Por outro lado, o secretário estadual extraordinário de Parcerias, Leonardo Busatto, afirma que a alienação das docas para atrair investidores, modelo de arrecadação apontado como alternativa à construção das torres residenciais pelo coletivo, não seria suficiente para bancar as reformas. Uma das questões inviabilizadoras nessa hipótese é o Muro da Mauá, que, segundo Busatto, aumentaria o custo das intervenções e cuja remoção não está contemplada pelo projeto do coletivo. Outra seria o plano de prevenção contra enchentes, que é feito pelo muro que conteria as águas do Guaíba em eventual cheia semelhante à de 1941 e deve ser criado como contrapartida pela Revitaliza.
— Se as docas forem avaliadas em R$ 100 milhões e a gente as vender, ainda assim falta dinheiro para as reformas, pois não é algo simples. E é reformar e manter por 30 anos, além dos custos de urbanização da área, reforma da praça e do prédio do frigorífico nos parâmetros de patrimônio tombado, custos que estão previstos no projeto da PPP (parceria público-privada) — contrapôs o secretário.
Novas audiências
Os representantes do coletivo argumentam que suas diretrizes podem ser aplicadas sem depender da remoção, alteração ou permanência do muro. Os professores doutores Eber Marzulo e Inês Martina Lersch, ambos do Departamento de Urbanismo da Faculdade de Arquitetura da UFRGS, mencionaram os atuais eventos que já acontecem no espaço em discussão do Cais e no Cais Embarcadero para pedirem que seja considerada a importância de ocupação cultural das estruturas. Foram relembradas edições da Feira do Livro que utilizaram os armazéns principais, assim como o South Summit, no começo de maio, e a próxima Bienal do Mercosul, que também está marcada para ocorrer ali.

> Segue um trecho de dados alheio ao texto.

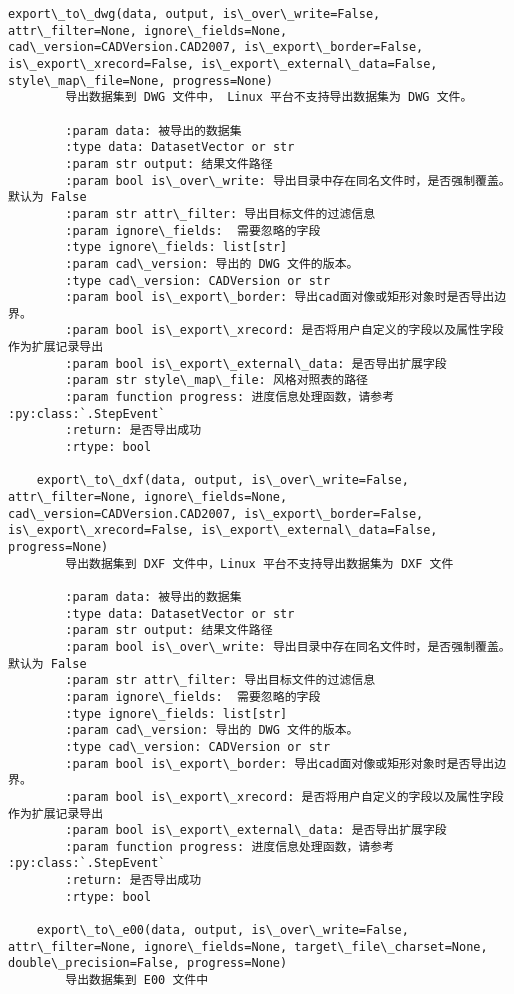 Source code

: \documentclass[11pt]{article}
\begin{document}
\begin{Verbatim}[commandchars=\\\{\}]
    export\_to\_dwg(data, output, is\_over\_write=False, attr\_filter=None, ignore\_fields=None, cad\_version=CADVersion.CAD2007, is\_export\_border=False, is\_export\_xrecord=False, is\_export\_external\_data=False, style\_map\_file=None, progress=None)
        导出数据集到 DWG 文件中， Linux 平台不支持导出数据集为 DWG 文件。
        
        :param data: 被导出的数据集
        :type data: DatasetVector or str
        :param str output: 结果文件路径
        :param bool is\_over\_write: 导出目录中存在同名文件时，是否强制覆盖。默认为 False
        :param str attr\_filter: 导出目标文件的过滤信息
        :param ignore\_fields:  需要忽略的字段
        :type ignore\_fields: list[str]
        :param cad\_version: 导出的 DWG 文件的版本。
        :type cad\_version: CADVersion or str
        :param bool is\_export\_border: 导出cad面对像或矩形对象时是否导出边界。
        :param bool is\_export\_xrecord: 是否将用户自定义的字段以及属性字段作为扩展记录导出
        :param bool is\_export\_external\_data: 是否导出扩展字段
        :param str style\_map\_file: 风格对照表的路径
        :param function progress: 进度信息处理函数，请参考 :py:class:`.StepEvent`
        :return: 是否导出成功
        :rtype: bool
    
    export\_to\_dxf(data, output, is\_over\_write=False, attr\_filter=None, ignore\_fields=None, cad\_version=CADVersion.CAD2007, is\_export\_border=False, is\_export\_xrecord=False, is\_export\_external\_data=False, progress=None)
        导出数据集到 DXF 文件中，Linux 平台不支持导出数据集为 DXF 文件
        
        :param data: 被导出的数据集
        :type data: DatasetVector or str
        :param str output: 结果文件路径
        :param bool is\_over\_write: 导出目录中存在同名文件时，是否强制覆盖。默认为 False
        :param str attr\_filter: 导出目标文件的过滤信息
        :param ignore\_fields:  需要忽略的字段
        :type ignore\_fields: list[str]
        :param cad\_version: 导出的 DWG 文件的版本。
        :type cad\_version: CADVersion or str
        :param bool is\_export\_border: 导出cad面对像或矩形对象时是否导出边界。
        :param bool is\_export\_xrecord: 是否将用户自定义的字段以及属性字段作为扩展记录导出
        :param bool is\_export\_external\_data: 是否导出扩展字段
        :param function progress: 进度信息处理函数，请参考 :py:class:`.StepEvent`
        :return: 是否导出成功
        :rtype: bool
    
    export\_to\_e00(data, output, is\_over\_write=False, attr\_filter=None, ignore\_fields=None, target\_file\_charset=None, double\_precision=False, progress=None)
        导出数据集到 E00 文件中
        

\end{Verbatim}
\end{document}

— Vimos na Noite dos Museus que tem público para encher a cidade com cultura. Defendemos a ampliação desse espaço físico para utilização cultural. Não é o muro que vai barrar ou trazer mais pessoas para cá (Cais). Vai ser o custo das atrações que serão oferecidas, o preço das comidas e das apresentações culturais. O Cais Embarcadero tem regras de espaço privado, não pode isso e não pode aquilo. Não queremos que isso aconteça aqui. Queremos convergência dos interesses e não queremos esse espaço totalmente privado — argumentou Inês.
— Com um pequeno investimento público muito menor do que o da revitalização dos três trechos da Orla, por exemplo, já viabiliza o uso contínuo desse espaço dos armazéns. Esse uso aqui pode servir como atrativo para futuros investidores. Criar um polo de troca intelectual e criativa, que a cidade ainda não tem. Não estamos falando de um Estado ou de uma metrópole pobre. Reunimos um quarto da população do Rio Grande do Sul na Região Metropolitana — destacou Marzulo, respondendo às questões financeiras levantadas pelos representantes do governo.
O secretário Busatto ainda ponderou que o formato de PPP foi a melhor alternativa encontrada pela equipe técnica, superando as décadas de entrave jurídico quando o governo tentava realizar licitações para o mesmo fim. Nesse aspecto, tanto ele quanto os representantes do coletivo concordaram que é necessário um debate em nível de legislação sobre a obtenção de recursos para mudanças dessa magnitude.
Duas novas audiências públicas sobre os modelos de revitalização do Cais Mauá estão marcadas para as próximas semanas: uma organizada pela SPGG e pela Separ, na próxima quinta-feira (2), no auditório do Centro Administrativo Fernando Ferrari, a partir das 9h, com horário limite de término às 12h. E outra promovida pela prefeitura de Porto Alegre, marcada para 6 de junho, às 19h, com transmissão virtual pelo canal no YouTube da Secretaria Municipal de Meio Ambiente, Urbanismo e Sustentabilidade (Smamus).